TST decide que ausência de sustentação oral não gera litigância de má-fé

A Quinta Turma do Tribunal Superior do Trabalho não considerou como ato de má-fé a conduta de uma advogada da Souza Cruz Ltda. que pediu a retirada de um processo da pauta de sessão virtual para julgamento em sessão presencial, mas não se inscreveu para fazer  sustentação oral. A decisão leva em conta que não houve prejuízo à parte contrária nem intenção de atrasar a solução do processo.

Para TRT, pedido visou protelar o caso

A Souza Cruz tinha recorrido de uma decisão da 2ª Vara do Trabalho de Paranaguá (PR) que a condenou a pagar horas extras e indenização por danos morais a um motorista, entre outras parcelas.
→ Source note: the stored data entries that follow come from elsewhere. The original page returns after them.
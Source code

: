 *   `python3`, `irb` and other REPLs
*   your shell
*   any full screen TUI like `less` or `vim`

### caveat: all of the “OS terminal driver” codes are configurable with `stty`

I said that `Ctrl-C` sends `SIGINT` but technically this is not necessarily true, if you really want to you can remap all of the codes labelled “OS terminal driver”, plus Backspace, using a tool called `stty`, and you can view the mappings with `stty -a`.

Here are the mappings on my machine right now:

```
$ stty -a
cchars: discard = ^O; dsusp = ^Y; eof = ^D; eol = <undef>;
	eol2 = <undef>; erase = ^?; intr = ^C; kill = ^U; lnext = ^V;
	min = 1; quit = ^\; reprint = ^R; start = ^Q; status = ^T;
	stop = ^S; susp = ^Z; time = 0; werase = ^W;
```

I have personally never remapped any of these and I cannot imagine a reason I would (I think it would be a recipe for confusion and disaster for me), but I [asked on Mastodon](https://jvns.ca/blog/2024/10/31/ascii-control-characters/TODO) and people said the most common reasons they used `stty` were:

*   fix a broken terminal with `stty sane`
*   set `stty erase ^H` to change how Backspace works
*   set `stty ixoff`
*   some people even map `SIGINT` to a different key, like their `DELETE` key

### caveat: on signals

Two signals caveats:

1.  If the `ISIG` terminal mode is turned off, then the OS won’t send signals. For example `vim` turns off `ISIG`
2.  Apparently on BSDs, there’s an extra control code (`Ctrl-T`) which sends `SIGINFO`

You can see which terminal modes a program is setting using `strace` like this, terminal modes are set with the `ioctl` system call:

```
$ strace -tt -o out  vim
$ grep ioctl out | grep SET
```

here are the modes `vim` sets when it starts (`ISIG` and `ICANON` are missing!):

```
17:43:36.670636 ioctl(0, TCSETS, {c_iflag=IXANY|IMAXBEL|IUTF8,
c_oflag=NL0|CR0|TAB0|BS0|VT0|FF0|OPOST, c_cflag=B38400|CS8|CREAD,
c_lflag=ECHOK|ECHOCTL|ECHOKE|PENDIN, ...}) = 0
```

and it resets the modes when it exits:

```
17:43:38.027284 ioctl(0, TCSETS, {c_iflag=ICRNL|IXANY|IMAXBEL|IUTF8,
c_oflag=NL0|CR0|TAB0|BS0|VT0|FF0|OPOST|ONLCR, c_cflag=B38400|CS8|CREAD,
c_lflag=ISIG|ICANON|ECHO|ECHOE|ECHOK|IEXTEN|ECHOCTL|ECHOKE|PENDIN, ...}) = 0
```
O processo foi pautado para uma sessão virtual e, a pedido da advogada, transferido para uma sessão presencial. No dia do julgamento, não houve pedido de inscrição.

O recurso foi parcialmente provido, mas o Tribunal Regional do Trabalho da 9ª Região (PR) aplicou multa à empresa de 1% sobre o valor da causa, por entender que a postura da advogada resultou no protelamento indevido do caso. A penalidade está prevista na CLT (artigo 793-B), que considera litigante de má-fé quem opuser resistência injustificada ao andamento do processo. 

Ato não causou prejuízo à parte contrária

Contudo, a Quinta Turma do TST afastou a condenação. Segundo o relator, ministro Douglas Alencar Rodrigues, o fato em si não configura litigância de má-fé, principalmente porque não há, na decisão do TRT, registro de prejuízo concreto ao motorista. 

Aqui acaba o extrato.